EXERCISE DETAILS: Retrieve all lines below that have the string "method".

[Data entries]
* * *

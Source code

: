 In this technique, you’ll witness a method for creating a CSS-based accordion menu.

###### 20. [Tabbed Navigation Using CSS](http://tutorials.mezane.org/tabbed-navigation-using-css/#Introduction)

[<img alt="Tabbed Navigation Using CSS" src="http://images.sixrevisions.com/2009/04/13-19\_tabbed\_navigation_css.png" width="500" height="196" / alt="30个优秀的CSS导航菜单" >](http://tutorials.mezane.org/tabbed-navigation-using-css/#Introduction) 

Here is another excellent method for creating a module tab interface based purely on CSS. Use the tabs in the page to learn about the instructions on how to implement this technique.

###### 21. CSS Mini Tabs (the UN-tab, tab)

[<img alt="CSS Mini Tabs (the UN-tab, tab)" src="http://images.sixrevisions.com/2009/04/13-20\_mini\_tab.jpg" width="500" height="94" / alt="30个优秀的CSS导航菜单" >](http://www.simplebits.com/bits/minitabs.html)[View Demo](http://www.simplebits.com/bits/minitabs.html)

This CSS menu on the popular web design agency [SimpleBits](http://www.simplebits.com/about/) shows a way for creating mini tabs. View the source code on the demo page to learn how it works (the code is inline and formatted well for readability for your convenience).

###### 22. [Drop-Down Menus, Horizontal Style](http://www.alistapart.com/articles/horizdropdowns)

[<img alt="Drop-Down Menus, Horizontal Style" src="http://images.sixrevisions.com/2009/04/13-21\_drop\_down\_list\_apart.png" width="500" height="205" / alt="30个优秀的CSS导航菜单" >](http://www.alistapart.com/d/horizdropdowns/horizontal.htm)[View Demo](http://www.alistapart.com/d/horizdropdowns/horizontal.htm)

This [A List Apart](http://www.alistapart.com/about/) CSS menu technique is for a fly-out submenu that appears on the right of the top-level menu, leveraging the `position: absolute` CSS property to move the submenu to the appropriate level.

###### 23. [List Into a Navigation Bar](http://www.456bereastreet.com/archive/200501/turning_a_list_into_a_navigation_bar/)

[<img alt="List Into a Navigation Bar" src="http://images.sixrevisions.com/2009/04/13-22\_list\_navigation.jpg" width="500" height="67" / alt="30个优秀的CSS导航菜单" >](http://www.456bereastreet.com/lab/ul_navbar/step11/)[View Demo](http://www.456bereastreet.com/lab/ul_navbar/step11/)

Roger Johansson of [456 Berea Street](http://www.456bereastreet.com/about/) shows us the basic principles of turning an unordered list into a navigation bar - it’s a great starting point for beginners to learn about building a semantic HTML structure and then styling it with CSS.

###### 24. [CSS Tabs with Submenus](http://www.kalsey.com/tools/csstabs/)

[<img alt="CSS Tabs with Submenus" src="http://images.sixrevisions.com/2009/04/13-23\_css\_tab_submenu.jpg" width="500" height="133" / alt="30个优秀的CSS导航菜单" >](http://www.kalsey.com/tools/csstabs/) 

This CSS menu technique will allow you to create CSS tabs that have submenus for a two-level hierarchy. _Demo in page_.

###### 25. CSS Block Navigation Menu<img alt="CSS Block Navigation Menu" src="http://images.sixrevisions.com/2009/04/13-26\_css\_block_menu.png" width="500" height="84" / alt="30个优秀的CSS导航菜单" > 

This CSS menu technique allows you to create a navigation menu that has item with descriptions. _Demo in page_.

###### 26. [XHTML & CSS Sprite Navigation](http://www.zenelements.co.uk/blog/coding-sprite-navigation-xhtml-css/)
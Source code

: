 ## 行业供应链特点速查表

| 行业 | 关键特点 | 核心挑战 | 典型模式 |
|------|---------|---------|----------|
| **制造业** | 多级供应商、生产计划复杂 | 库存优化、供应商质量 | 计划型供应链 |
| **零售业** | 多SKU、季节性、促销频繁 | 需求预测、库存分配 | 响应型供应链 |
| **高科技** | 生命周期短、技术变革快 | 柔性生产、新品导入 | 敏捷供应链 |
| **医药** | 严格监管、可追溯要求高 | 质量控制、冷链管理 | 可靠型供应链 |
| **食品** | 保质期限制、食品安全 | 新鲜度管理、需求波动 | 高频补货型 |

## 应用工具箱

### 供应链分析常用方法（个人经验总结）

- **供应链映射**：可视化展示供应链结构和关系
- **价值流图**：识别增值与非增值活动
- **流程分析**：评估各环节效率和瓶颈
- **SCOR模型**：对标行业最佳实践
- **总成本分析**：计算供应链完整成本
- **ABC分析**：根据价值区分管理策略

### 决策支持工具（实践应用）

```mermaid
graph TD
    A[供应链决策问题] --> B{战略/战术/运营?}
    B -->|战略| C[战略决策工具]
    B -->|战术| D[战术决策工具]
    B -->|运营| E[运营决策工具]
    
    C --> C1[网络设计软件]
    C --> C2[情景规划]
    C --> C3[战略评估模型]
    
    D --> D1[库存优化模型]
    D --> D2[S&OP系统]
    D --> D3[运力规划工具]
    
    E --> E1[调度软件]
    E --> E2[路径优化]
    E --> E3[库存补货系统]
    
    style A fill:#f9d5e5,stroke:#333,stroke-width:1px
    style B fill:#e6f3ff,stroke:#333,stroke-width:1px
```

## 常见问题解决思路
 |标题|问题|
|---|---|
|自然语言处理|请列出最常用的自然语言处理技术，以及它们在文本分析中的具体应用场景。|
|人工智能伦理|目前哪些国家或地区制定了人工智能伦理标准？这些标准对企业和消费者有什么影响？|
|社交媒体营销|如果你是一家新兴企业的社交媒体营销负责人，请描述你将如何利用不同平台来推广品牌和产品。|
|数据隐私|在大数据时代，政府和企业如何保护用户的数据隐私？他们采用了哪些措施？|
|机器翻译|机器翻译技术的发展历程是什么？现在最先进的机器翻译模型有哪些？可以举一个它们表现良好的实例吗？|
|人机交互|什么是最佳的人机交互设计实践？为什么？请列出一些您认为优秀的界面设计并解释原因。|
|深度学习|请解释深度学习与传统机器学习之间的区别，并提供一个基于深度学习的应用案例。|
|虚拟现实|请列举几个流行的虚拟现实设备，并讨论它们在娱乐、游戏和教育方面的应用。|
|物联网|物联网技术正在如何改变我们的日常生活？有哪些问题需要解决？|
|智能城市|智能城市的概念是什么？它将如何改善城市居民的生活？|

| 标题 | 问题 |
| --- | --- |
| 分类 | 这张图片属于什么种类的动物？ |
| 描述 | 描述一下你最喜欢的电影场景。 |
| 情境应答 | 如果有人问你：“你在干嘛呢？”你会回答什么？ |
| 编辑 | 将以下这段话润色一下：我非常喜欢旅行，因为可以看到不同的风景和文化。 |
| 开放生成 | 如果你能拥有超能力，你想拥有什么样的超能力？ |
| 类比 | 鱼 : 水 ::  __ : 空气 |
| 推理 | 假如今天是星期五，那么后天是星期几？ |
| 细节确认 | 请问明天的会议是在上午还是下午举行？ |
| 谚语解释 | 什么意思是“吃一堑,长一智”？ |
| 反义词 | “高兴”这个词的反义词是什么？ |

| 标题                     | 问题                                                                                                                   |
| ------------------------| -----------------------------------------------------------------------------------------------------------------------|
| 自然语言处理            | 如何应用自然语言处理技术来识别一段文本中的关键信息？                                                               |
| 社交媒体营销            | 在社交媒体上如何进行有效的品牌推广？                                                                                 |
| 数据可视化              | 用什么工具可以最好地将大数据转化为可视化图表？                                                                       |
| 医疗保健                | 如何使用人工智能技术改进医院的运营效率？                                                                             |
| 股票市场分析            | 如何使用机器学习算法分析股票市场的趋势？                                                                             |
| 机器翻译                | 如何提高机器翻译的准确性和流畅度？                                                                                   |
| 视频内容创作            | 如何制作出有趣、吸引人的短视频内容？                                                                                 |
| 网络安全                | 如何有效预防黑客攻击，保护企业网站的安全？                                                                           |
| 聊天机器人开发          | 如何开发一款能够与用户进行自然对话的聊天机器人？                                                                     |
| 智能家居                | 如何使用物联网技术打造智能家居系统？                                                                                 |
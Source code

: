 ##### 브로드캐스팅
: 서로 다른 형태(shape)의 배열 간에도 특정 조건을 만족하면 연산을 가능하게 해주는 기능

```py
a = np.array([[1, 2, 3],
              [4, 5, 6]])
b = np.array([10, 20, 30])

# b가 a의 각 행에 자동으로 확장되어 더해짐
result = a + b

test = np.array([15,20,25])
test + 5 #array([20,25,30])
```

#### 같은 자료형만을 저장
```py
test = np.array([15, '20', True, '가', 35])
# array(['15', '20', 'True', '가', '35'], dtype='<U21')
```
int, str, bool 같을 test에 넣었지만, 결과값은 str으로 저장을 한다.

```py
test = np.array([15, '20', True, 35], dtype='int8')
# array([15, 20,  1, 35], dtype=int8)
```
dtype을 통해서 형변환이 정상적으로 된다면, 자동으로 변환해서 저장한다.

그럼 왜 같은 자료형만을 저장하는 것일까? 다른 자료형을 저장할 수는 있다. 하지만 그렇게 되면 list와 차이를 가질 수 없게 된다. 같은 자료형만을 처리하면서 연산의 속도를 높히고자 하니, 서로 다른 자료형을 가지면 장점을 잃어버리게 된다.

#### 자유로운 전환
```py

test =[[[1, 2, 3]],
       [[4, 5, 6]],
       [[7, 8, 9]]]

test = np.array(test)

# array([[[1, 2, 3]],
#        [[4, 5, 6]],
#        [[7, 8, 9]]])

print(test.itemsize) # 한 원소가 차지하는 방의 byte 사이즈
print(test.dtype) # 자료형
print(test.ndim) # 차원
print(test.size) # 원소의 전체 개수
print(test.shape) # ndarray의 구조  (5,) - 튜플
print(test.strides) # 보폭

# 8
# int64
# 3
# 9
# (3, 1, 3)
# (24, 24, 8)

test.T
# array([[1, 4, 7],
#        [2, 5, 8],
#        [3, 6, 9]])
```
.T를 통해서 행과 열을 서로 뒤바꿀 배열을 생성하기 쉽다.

* * *

TASK SOLUTION:
: In this technique, you’ll witness a method for creating a CSS-based accordion menu.
Here is another excellent method for creating a module tab interface based purely on CSS. Use the tabs in the page to learn about the instructions on how to implement this technique.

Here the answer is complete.